Pub II

In Dublin gibt es einen Pub mit dem etwas befremdlichen Namen «Confession Box» («Beichtkiste»). Dies hat keineswegs nur damit zu tun, dass der sehr begrenzte Platz im Lokal an die Enge eines Beichtstuhls erinnert. Die eigentliche Wurzel des Namens führt uns zurück in die Geschichte des Irischen Unabhängigkeitskrieges vor gut hundert Jahren (1919 – 21).

Die irischen Männer, die damals gegen die jahrhundertealte britische Besetzung der Insel kämpften, wurden von den Behörden verfolgt und von der Kirche exkommuniziert. Priester, die mit der Unabhängigkeitsbewegung sympathisierten, nutzten nun den Pub, um den gläubigen katholischen Kämpfern die Kommunion zu spenden und ihnen die Beichte abzunehmen. Man unterwanderte also die offizielle Haltung der Kirche.
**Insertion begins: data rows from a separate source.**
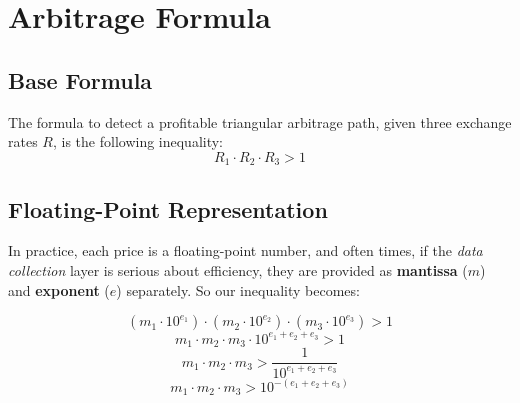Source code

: \documentclass[11pt]{article}
\begin{document}
\begin{center}
\end{center}

\section{Arbitrage Formula}

\subsection{Base Formula}
The formula to detect a profitable triangular arbitrage path, given three exchange rates $R$, is the following inequality:
\begin{equation}
    R_{1} \cdot R_{2} \cdot R_{3} > 1
\end{equation}

\subsection{Floating-Point Representation}
In practice, each price is a floating-point number, and often times, if the \textit{data collection} layer is serious about efficiency, they are provided as \textbf{mantissa} ($m$) and \textbf{exponent} ($e$) separately. So our inequality becomes:

\begin{equation}
    \left( m_1 \cdot 10^{e_1} \right) \cdot \left( m_2 \cdot 10^{e_2} \right) \cdot \left( m_3 \cdot 10^{e_3} \right) > 1
\end{equation}
\begin{equation}
    m_1 \cdot m_2 \cdot m_3 \cdot 10^{e_1 + e_2 + e_3} > 1
\end{equation}
\begin{equation}
    m_1 \cdot m_2 \cdot m_3 > \frac{1}{10^{e_1 + e_2 + e_3}}
\end{equation}
\begin{equation}
    m_1 \cdot m_2 \cdot m_3 > 10^{-(e_1 + e_2 + e_3)}
\end{equation}
\end{document}
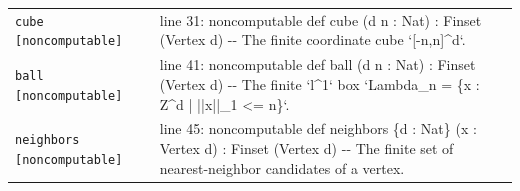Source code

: \documentclass[10pt]{article}
\begin{document}
\begin{longtable}{>{\raggedright\arraybackslash}p{} >{\raggedright\arraybackslash}p{}}
\texttt{cube [noncomputable]} & {\ttfamily\scriptsize line 31:\allowbreak{} noncomputable def cube (\allowbreak{}d n :\allowbreak{} Nat)\allowbreak{} :\allowbreak{} Finset (\allowbreak{}Vertex d)\allowbreak{} -\allowbreak{}-\allowbreak{} The finite coordinate cube `[-\allowbreak{}n,\allowbreak{}n]\textasciicircum{}d`.\allowbreak{}} \\[0.45em]
\texttt{ball [noncomputable]} & {\ttfamily\scriptsize line 41:\allowbreak{} noncomputable def ball (\allowbreak{}d n :\allowbreak{} Nat)\allowbreak{} :\allowbreak{} Finset (\allowbreak{}Vertex d)\allowbreak{} -\allowbreak{}-\allowbreak{} The finite `l\textasciicircum{}1` box `Lambda\_\allowbreak{}n =\allowbreak{} \{x :\allowbreak{} Z\textasciicircum{}d | ||x||\_\allowbreak{}1 <=\allowbreak{} n\}`.\allowbreak{}} \\[0.45em]
\texttt{neighbors [noncomputable]} & {\ttfamily\scriptsize line 45:\allowbreak{} noncomputable def neighbors \{d :\allowbreak{} Nat\} (\allowbreak{}x :\allowbreak{} Vertex d)\allowbreak{} :\allowbreak{} Finset (\allowbreak{}Vertex d)\allowbreak{} -\allowbreak{}-\allowbreak{} The finite set of nearest-\allowbreak{}neighbor candidates of a vertex.\allowbreak{}} \\[0.45em]
\end{longtable}
\end{document}
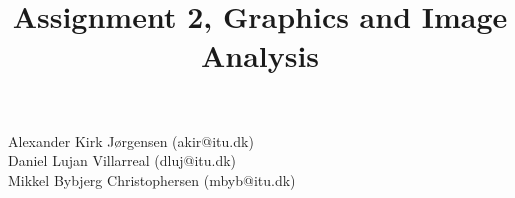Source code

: \documentclass{article}
\title{Assignment 2, Graphics and Image Analysis}
\begin{document}
	\maketitle
	\begin{center}
	Alexander Kirk Jørgensen (akir@itu.dk)\\
	Daniel Lujan Villarreal (dluj@itu.dk)\\
	Mikkel Bybjerg Christophersen (mbyb@itu.dk)\\
		
	\newpage
	\tableofcontents
	\newpage
	\end{center}
	
	
	
\end{document}
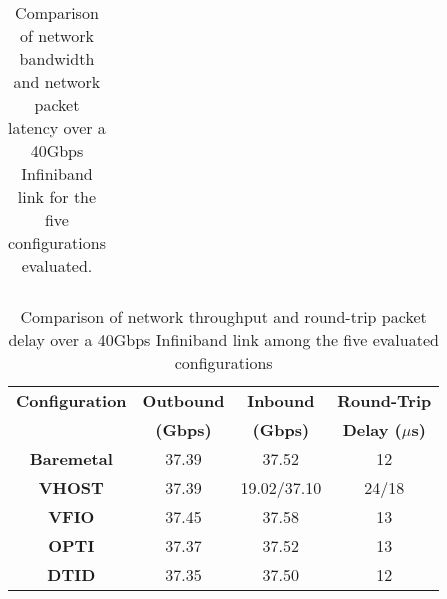 {\begin{table}[tbp]
\begin{tabular}{|l|l|l|l|}
\end{tabular}
\caption{Comparison of network bandwidth and network packet latency over a
40Gbps Infiniband link for the five configurations evaluated.}
\label{tab:network_performance}
\end{table}
}

\begin{table}
\renewcommand{\arraystretch}{1.2}
\small
\begin{center}
\begin{tabular}{|c|c|c|c|} \hline
{\bf Configuration} & {\bf Outbound} & {\bf Inbound}  & {\bf Round-Trip} \\ 
 & {\bf (Gbps)} & {\bf (Gbps)} & {\bf Delay ($\mu$s)} \\ \hline
 {\bf Baremetal}  & 37.39 & 37.52 & 12\\ \hline
 {\bf VHOST} & 37.39 & 19.02/37.10 & 24/18\\ \hline
{\bf VFIO}  & 37.45 & 37.58 & 13\\ \hline
 {\bf OPTI} & 37.37 & 37.52 & 13\\ \hline
 {\bf DTID} & 37.35 & 37.50 & 12\\ \hline
\end{tabular}
\end{center}
\vspace{-0.1in}
\caption{Comparison of network throughput and round-trip packet delay over a
40Gbps Infiniband link among the five evaluated configurations}
\label{tab:network_performance}
\vspace{-0.1in}
\end{table}


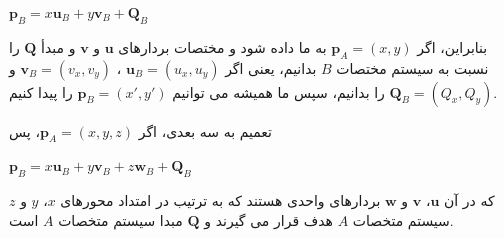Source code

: {\begin{spacing}{1.5}
        \begin{center}
            $\textbf{p}_{B}=x\textbf{u}_{B}+y\textbf{v}_{B}+\textbf{Q}_{B}$
        \end{center}

        بنابراین، اگر $\textbf{p}_{A}=(x, y)$ به ما داده شود و مختصات بردارهای $\textbf{u}$ و $\textbf{v}$ و مبدأ $\textbf{Q}$ را نسبت به سیستم مختصات $B$ بدانیم، یعنی اگر $\textbf{u}_{B}=(u_{x}, u_{y})$ ، $\textbf{v}_{B}=(v_{x}, v_{y})$ و $\textbf{Q}_{B}=(Q_{x}, Q_{y})$ را بدانیم، سپس ما همیشه می توانیم $\textbf{p}_{B}=(x\prime, y\prime)$ را پیدا کنیم.

تعمیم به سه بعدی، اگر $\textbf{p}_{A}=(x, y, z)$، پس

        \begin{center}
            $\textbf{p}_{B}=x\textbf{u}_{B}+y\textbf{v}_{B}+z\textbf{w}_{B}+\textbf{Q}_{B}$
        \end{center}

        که در آن $\textbf{u}$، $\textbf{v}$ و $\textbf{w}$ بردارهای واحدی هستند که به ترتیب در امتداد محورهای $x$، $y$ و $z$ سیستم متخصات $A$ هدف قرار می گیرند و $\textbf{Q}$ مبدا سیستم متخصات $A$ است.
    \end{spacing}
}

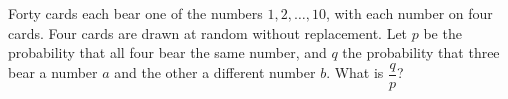 Forty cards each bear one of the numbers $1,2,\dots,10$, with each number on four cards. Four cards are drawn at random without replacement. Let $p$ be the probability that all four bear the same number, and $q$ the probability that three bear a number $a$ and the other a different number $b$. What is $\dfrac {q}{p}$?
Natürlich ist es immer heikel, wenn Kirchenvertreter:innen indirekt die Anwendung von Gewalt unterstützen. Die Freiheitskämpfer waren ja Soldaten in einer kriegerischen Auseinandersetzung. Genau dasselbe tat aber auch die offizielle Kirche, indem sie sich mit der britischen Besatzungsmacht verbündete. Diese hatte die irische Bevölkerung seit Langem systematisch diskriminiert. Iren und Irinnen waren z.B. von britischen Grossgrundbesitzern abhängig und mussten hohe Pachtzahlungen leisten. Die Grosse Hungersnot 1845 – 49 ist wohl wesentlich auf diese ausbeuterische Politik zurückzuführen.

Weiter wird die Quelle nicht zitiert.